Sep 03, 2021Four Uncommon Deductions to Claim in 2021

As accountants, we love helping people take advantage of existing benefits to help save them money. Where does that show up? Your tax return. The most recent numbers show that more than 45 million people itemized deductions on the 1040 tax form, amounting to about $1.2 trillion dollars worth of tax deductions. That same year, people who claimed the standard deduction and chose not to itemize claimed about $747 billion. Moral of the story? Don’t take the standard deduction just because it’s easier. Take the time to learn if there are available deductions that could save you substantial amounts of money. 

 

To help with this process, we've compiled a list of the most overlooked tax deductions. Skim through these and take a deep dive if there are any you haven’t heard of before. 

 

#1 State sales tax

 

When filing a tax return, you must choose between deducting state and local income tax or state and local sales tax. Some states don’t actually impose income tax, so for these states, taking the state and local income tax deduction is usually the better deal. 

 

For individuals living in an income-tax free state, you can either use the IRS tables provided for your state to determine your deduction or you can keep track of all the sales tax you paid during the year and use that. Additionally, if you purchased a vehicle, boat, airplane, home, or home renovation project, you may be able to add the state sales tax paid to the amount listed on the IRS table. 

 

The most straightforward process is to use the IRS’s Sales Tax Calculator to determine which one is more cost effective for you. 

 

#2 Reinvested Dividends

 

Technically, this isn’t a tax deduction. This is a simple subtraction that can save you a lot of money. If you’re a typical investor, you have mutual fund dividends automatically reinvested in extra shares, increasing your “tax basis” in the fund. This in turn reduces the amount of taxable capital gains when you sell your shares. If you forget to include the reinvested dividends in that cost basis, it means you are overpaying taxes. 

 

#3 Charitable Donations

 

When most people think of charitable donations, they think of large checks written to universities, or a massive donation to a local church.
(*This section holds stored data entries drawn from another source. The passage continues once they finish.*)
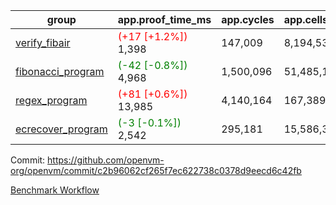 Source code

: | group | app.proof_time_ms | app.cycles | app.cells_used | leaf.proof_time_ms | leaf.cycles | leaf.cells_used |
| -- | -- | -- | -- | -- | -- | -- |
| [verify_fibair](https://github.com/openvm-org/openvm/blob/benchmark-results/benchmarks-pr/1417/verify_fibair-c2b96062cf265f7ec622738c0378d9eecd6c42fb.md) |<span style='color: red'>(+17 [+1.2%])</span> 1,398 |  147,009 |  8,194,532 |- | - | - |
| [fibonacci_program](https://github.com/openvm-org/openvm/blob/benchmark-results/benchmarks-pr/1417/fibonacci-c2b96062cf265f7ec622738c0378d9eecd6c42fb.md) |<span style='color: green'>(-42 [-0.8%])</span> 4,968 |  1,500,096 |  51,485,167 |- | - | - |
| [regex_program](https://github.com/openvm-org/openvm/blob/benchmark-results/benchmarks-pr/1417/regex-c2b96062cf265f7ec622738c0378d9eecd6c42fb.md) |<span style='color: red'>(+81 [+0.6%])</span> 13,985 |  4,140,164 |  167,389,450 |- | - | - |
| [ecrecover_program](https://github.com/openvm-org/openvm/blob/benchmark-results/benchmarks-pr/1417/ecrecover-c2b96062cf265f7ec622738c0378d9eecd6c42fb.md) |<span style='color: green'>(-3 [-0.1%])</span> 2,542 |  295,181 |  15,586,346 |- | - | - |


Commit: https://github.com/openvm-org/openvm/commit/c2b96062cf265f7ec622738c0378d9eecd6c42fb

[Benchmark Workflow](https://github.com/openvm-org/openvm/actions/runs/13803896472)

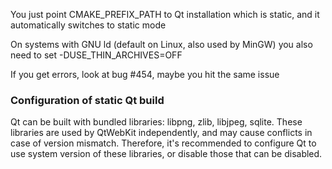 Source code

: You just point CMAKE_PREFIX_PATH to Qt installation which is static, and it automatically switches to static mode

On systems with GNU ld (default on Linux, also used by MinGW) you also need to set -DUSE_THIN_ARCHIVES=OFF

If you get errors, look at bug #454, maybe you hit the same issue

### Configuration of static Qt build

Qt can be built with bundled libraries: libpng, zlib, libjpeg, sqlite. These libraries are used by QtWebKit independently, and may cause conflicts in case of version mismatch. Therefore, it's recommended to configure Qt to use system version of these libraries, or disable those that can be disabled.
If you’re in this camp, great. Take advantage of the tax savings. However, many people offer infrequent charitable donations that can also be written off. Ingredients for casserole you regularly prepare for a nonprofit or the cost of stamps for a children’s school fundraiser both count. Also, if you drove your car for charity, be sure to deduct money for gas and vehicle expenses. 

 

#4 Student loan interest

In the past, when parents or another party paid off a student loan incurred by a student, no one got a tax break. However, the current law states that a student who isn’t claimed as a dependent can qualify to deduct up to $2500 of student loan interest paid by the student or another party. This is especially beneficial for individuals just starting to pay off loans. Talk to your accountant if this is something that would apply to you. 

 

There are plenty more deductions available for taxpayers. Be sure to have an in-depth conversation with your tax preparer to ensure that you’re taking advantage of each of these benefits. At Nimbl, we love working hard for our clients to ensure they receive the best deals.